Bagi perusahaan dan pemilik konsesi, kewajiban pencegahan harus diperkuat melalui patroli, sekat kanal, kesiapan regu pemadam, pemantauan titik panas, dan kerja sama dengan masyarakat sekitar. Pemerintah juga perlu memastikan penegakan hukum berjalan terhadap pihak yang terbukti lalai atau sengaja membakar lahan.

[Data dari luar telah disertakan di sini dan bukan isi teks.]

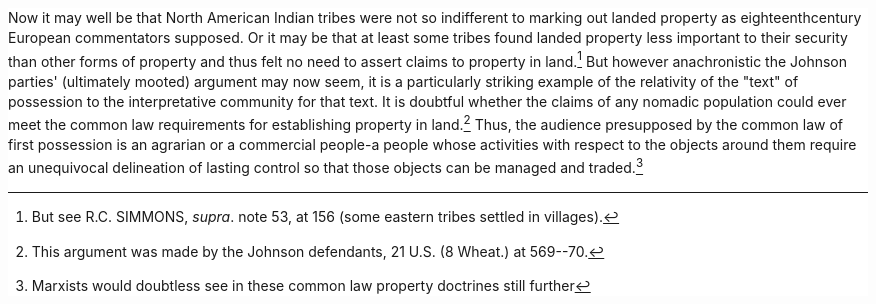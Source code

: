 [^/51]: _Id_. at 569--70.

[^/52]: _Id_. at 588 ("We will not enter into the controversy, whether agriculturists, merchants,
and manufacturers, have a right, on abstract principles, to expel hunters from the
territory they possess . . . . Conquest gives a title which the courts of the conqueror cannot
deny ...").

[^/53]: _See_ _infra_. note 55 and accompanying text. It should be noted that even at the time of
English settlement, a number of eastern tribes did farm and live in villages, some with substantial
structures. See R.C. SIMMONS, THE AMERICAN COLONIES FROM SETTLEMENT TO INDEPENDENCE
156 (1976) (Iroquois villages were protected by log palisades, with crops outside;
southeastern tribes generally lived in farming and hunting villages); WILLIAM CRONON,
CHANGES IN THe Land: Indians, Colonists, AND THE ECOLOGY OF NEW ENgland 56 (1983)
(New England Indians grew crops; their crop areas were the only lands recognized as Indian
property by English settlers).

[^/54]: _See_ JEREMY BENTHAM, THEORY OF LEGISLATION pt. 1, ch. 10, at 118 (R. Hildreth trans. 1864) (1st ed. Paris 1802) (lack of security of property in the North American interior results
in warring tribes and lack of civil improvements; security of property in European
settlements results in growing cities, cultivation, roads, wealthier and much more numerous
populace); _see also_ J. LOCKE, _supra_. note 2, § 37, at 335--36 (comparing the unproductive
character of "the wild woods and uncultivated wast \[sic\] of America left to Nature" with the
enclosed and improved lands of Devonshire); 2 W. Blackstone, _supra_. note 6, at *7:

    >\[W\]ho would be at the pains of tilling \[the soil\], if another might watch an opportunity
    to seise upon and enjoy the product of his industry, art, and labour? Had not therefore
    a separate property in lands, as well as moveables, been vested in some individuals, the
    world must have continued a forest, and men have been mere animals of prey; which,
    according to some philosophers, is the genuine state of nature.

    William Cronon, _supra_. note 53, at 53, 56--57, argues that the lack of fixed improvements on
    Indian land gave European settlers an excuse for dispossessing them, though some settlers
    argued that Indian practices of burning the forests prior to hunting sufficed to establish a
    property claim.

[^/55]: _See_ _supra_. note 54. From the perspective of a hunting people, however, definite property
in land may seem undesirable and indeed may cause insecurity. A recent example is the
series of complicated land settlements that have arisen under the Alaska Native Claims
Settlement Act of 1971, 43 U.S.C. §§ 1601--1624 (1982). Some Native American corporations
have objected to selection of specific lands as tribal property because they think this may
prevent them from following the migratory herds that supply their livelihood. See Parfit,
Alaska's Natives Are Bringing Off the Biggest Corporate Takeover, SMITHSONian Mag.,
Aug. 1981, at 30; _cf._ Demsetz, Toward a Theory of Property Rights, 57 AM. ECON. REV. PROC.
347, 351--53 (1967) (scarcity of animals may lead to establishment of property rights among
hunting populations, so that individual hunters husband animals in alloted areas; this thesis
is applicable, however, only to the hunting of animals that do not roam widely).

Now it may well be that North American Indian tribes were
not so indifferent to marking out landed property as eighteenthcentury
European commentators supposed. Or it may be that at
least some tribes found landed property less important to their security
than other forms of property and thus felt no need to assert
claims to property in land.[^/56] But however anachronistic the Johnson
parties' (ultimately mooted) argument may now seem, it is a
particularly striking example of the relativity of the "text" of possession
to the interpretative community for that text. It is doubtful
whether the claims of any nomadic population could ever meet the
common law requirements for establishing property in land.[^/57]
Thus, the audience presupposed by the common law of first possession
is an agrarian or a commercial people-a people whose activities
with respect to the objects around them require an unequivocal
delineation of lasting control so that those objects can be
managed and traded.[^/58]


[^/1]: RICHARD SCHLATTER, PRIVATE PROPERTY: THE HISTORY OF an Idea 151 (1951).
[^/2]: JOHN LOCKE, Second Treatise of Government § 25, in Two TREATISES OF GOVERNMENT
[^/3]: LAWRENCE BECKER, PROPERTY RIGHTS: PHILOSOPHIC FOUNDATions 49 (1977) (psychological
[^/4]: Locke's assertion that one owns one's labor is quite cryptic and appears to rest on the
[^/5]: ROBERT NOZICK, ANARCHY, STATE AND UTOPIA 175 (1974). The example rests on the
[^/6]: _See_, _e.g._, HUGO GROTIUS, ON the Law of WaR AND PEACE bk. 2, ch. 2, ¶¶ 1, 4--5 (Kelsey
[^/7]: _See_ J. LOCKE, _supra_. note 2, § 28, at 330 ("If such a consent as that \[of all humanity
[^/8]: W. BLACKSTONE, _supra_. note 6, at *8. Richard Epstein notes some ways in which the
[^/9]: _See_, _e.g._, Treasure Salvors, Inc. v. Unidentified Wrecked & Abandoned Sailing Vessel,
[^/10]: For the history and theory of the "global common," including the high seas, the polar
[^/11]: _See_, _e.g._, Jones v. Forest Oil Co., 194 Pa. 379, 44 A. 1074 (1899).
[^/12]: _See_, _e.g._, Westmoreland & Cambria Natural Gas Co. v. DeWitt, 130 Pa. 235, 239, 18
[^/13]: Louisiana courts have viewed percolating groundwater as unowned until "captured."
[^/14]: _Cf._ Rowley, Problems in the Law of Radio Communication, 1 U. CIN. L. REV. 1, 27--31 (1927) (disputing the applicability to radio frequencies of the analogy to capture of wild
[^/15]: Professor Epstein discusses the doctrine of possession from a perspective rather different
[^/16]: 3 Cai. R. 175 (N.Y. Sup. Ct. 1805).
[^/17]: _Id_. at 178.
[^/18]: _Id_.
[^/19]: _Id_. at 180 (Livingston, J., dissenting).
[^/20]: _Id_. at 181.
[^/21]: For a similar problem concerning ownership of oil and gas, having to do with uncertainties
[^/22]: _See_ _supra_. note 6 and accompanying text.
[^/23]: W. BLACKSTONE, _supra_. note 6, at *9, *258.
[^/24]: 39 Cal. 24 (1870).
[^/25]: _Id_. at 30.
[^/26]: _Id_. at 41--42.
[^/27]: _Id_. at 51.
[^/28]: 7 RICHARD POWELL, THE LAW OF REAL PROPERTY ¶ 1012 (P. Rohan rev. ed. 1984).
[^/29]: _Id_. ¶ 1025; Ballantine, Title by Adverse Possession, 32 HARV. L. Rev. 135, 141 (1918).
[^/30]: _See_, _e.g._, Halsey v. Humble Oil & Refining Co., 66 S.W.2d 1082, 1087 (Tex. Civ. App. 1933) (yes, even though the cattle had to be removed when a nearby river flooded); _cf._ McShan
[^/31]: _See_ Ramapo Mfg. Co. v. Mapes, 216 N.Y. 362, 372--73, 110 N.E. 772, 776 (1915) (cutting
[^/32]: _See_ Marengo Cave Co. v. Ross, 212 Ind. 624, 10 N.E.2d 917 (1937) (occupying claimant
[^/33]: Slatin's Properties, Inc. v. Hassler, 53 Ill. 2d 325, 329, 291 N.E.2d 641, 643 (1972)
[^/34]: Slatin's Properties, Inc. v. Hassler, 53 Ill. 2d 325, 331, 291 N.E.2d 641, 644 (1972); _see also_ Limitations Act § 7, ILL. REV. STAT. ch. 110, § 13--110 (1983) (legal title to vacant land
[^/35]: An owner who is unlikely to notice such an oddity may be exempt from adverse
[^/36]: For a recording statute that recognizes only those real-property claims that have
[^/37]: For notice elements in claims to places in line, see On the Pressures and Politics of
[^/38]: _See_ Chicago Tribune, Jan. 27, 1985, § 2, at 1, col. 1 (picture of chairs placed in shoveled
[^/39]: _See_ RICHARD POSNER, ECONOMIC ANALYSIS OF Law 27--31 (2d ed. 1977). For critiques
[^/40]: _See_ McCurdy, Stephen J. Field and Public Land Law Development in California,
[^/41]: _See_, _e.g._, STANLEY FISH, IS THERE A TEXT IN THIS CLASS? 29 (1980).
[^/42]: _See_, _e.g._, Swift v. Gifford, 23 F. Cas. 558 (D. Mass. 1872) (No. 13,696); Aberdeen
[^/43]: _See_, _e.g._, Millar v. Taylor, 4 Burr. 2303, 2356--58, 98 Eng. Rep. 201, 230--31 (K.B. 1769) (Yates, J., dissenting) (mere ideas, being incorporeal, cannot be subject to possession
[^/44]: "For an extreme example of the failure of the copyright system to give clear notice of
[^/45]: _See_ _supra_. note 36 and accompanying text.
[^/46]: _See_, _e.g._, Anderson & Hill, Evolution of Property Rights: A Study of the American
[^/47]: _See_ TERRY EAGLETON, LITERARY THEORY 74--88 (1983) (meaning of a text is indeterminable
[^/48]: _See_, _e.g._, T. Eagleton, _supra_. note 47, ch. 4 (all literary texts are "woven out of" prior
[^/49]: 21 U.S. (8 Wheat.) 543 (1823).
[^/50]: The United States' claims came through Virginia, which had ceded its western lands
[^/56]: But see R.C. SIMMONS, _supra_. note 53, at 156 (some eastern tribes settled in villages).
[^/57]: This argument was made by the Johnson defendants, 21 U.S. (8 Wheat.) at 569--70.
[^/58]: Marxists would doubtless see in these common law property doctrines still further
[^/59]: This attitude is reflected in a letter from an elderly Indian chief to President Franklin
[^/60]: For the longstanding European history of aversion to unsubdued nature, see
[^/61]: HERMAN MELVILLE, MOBY DICK ch. 89 ("Fast-Fish and Loose-Fish") (1st ed. London 1851). This chapter describes some litigation over ownership of a whale that had been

Sementara itu, pemerintah daerah perlu memperkuat pemetaan desa rawan, kesiapan peralatan, embung, sumur bor, jalur akses pemadaman, dan edukasi masyarakat. Tanpa kesiapan di tingkat tapak, respons terhadap titik api bisa terlambat dan kebakaran lebih sulit dikendalikan.

Kenaikan luas karhutla Riau dari 751,1 hektare pada Januari-Mei 2025 menjadi 15.318 hektare pada Januari-Mei 2026 menunjukkan bahwa situasi tahun ini tidak bisa dipandang biasa. Angka tersebut menjadi peringatan agar langkah pencegahan dan pemadaman dini dilakukan lebih agresif sebelum api meluas pada puncak kemarau.

Dengan mayoritas kebakaran terjadi di lahan gambut, strategi penanganan juga harus menyesuaikan karakter lahan. Pemadaman permukaan saja tidak cukup. Lahan gambut harus benar-benar dibasahi hingga potensi bara di bawah permukaan padam.

Pada akhirnya, data 15.318 hektare karhutla Riau pada Januari-Mei 2026 menjadi sinyal kuat bahwa pengendalian karhutla harus kembali menjadi prioritas. Patroli, deteksi dini, pemadaman cepat, larangan membakar lahan, dan kolaborasi lintas instansi menjadi kunci agar kebakaran tidak semakin meluas pada bulan-bulan kering berikutnya.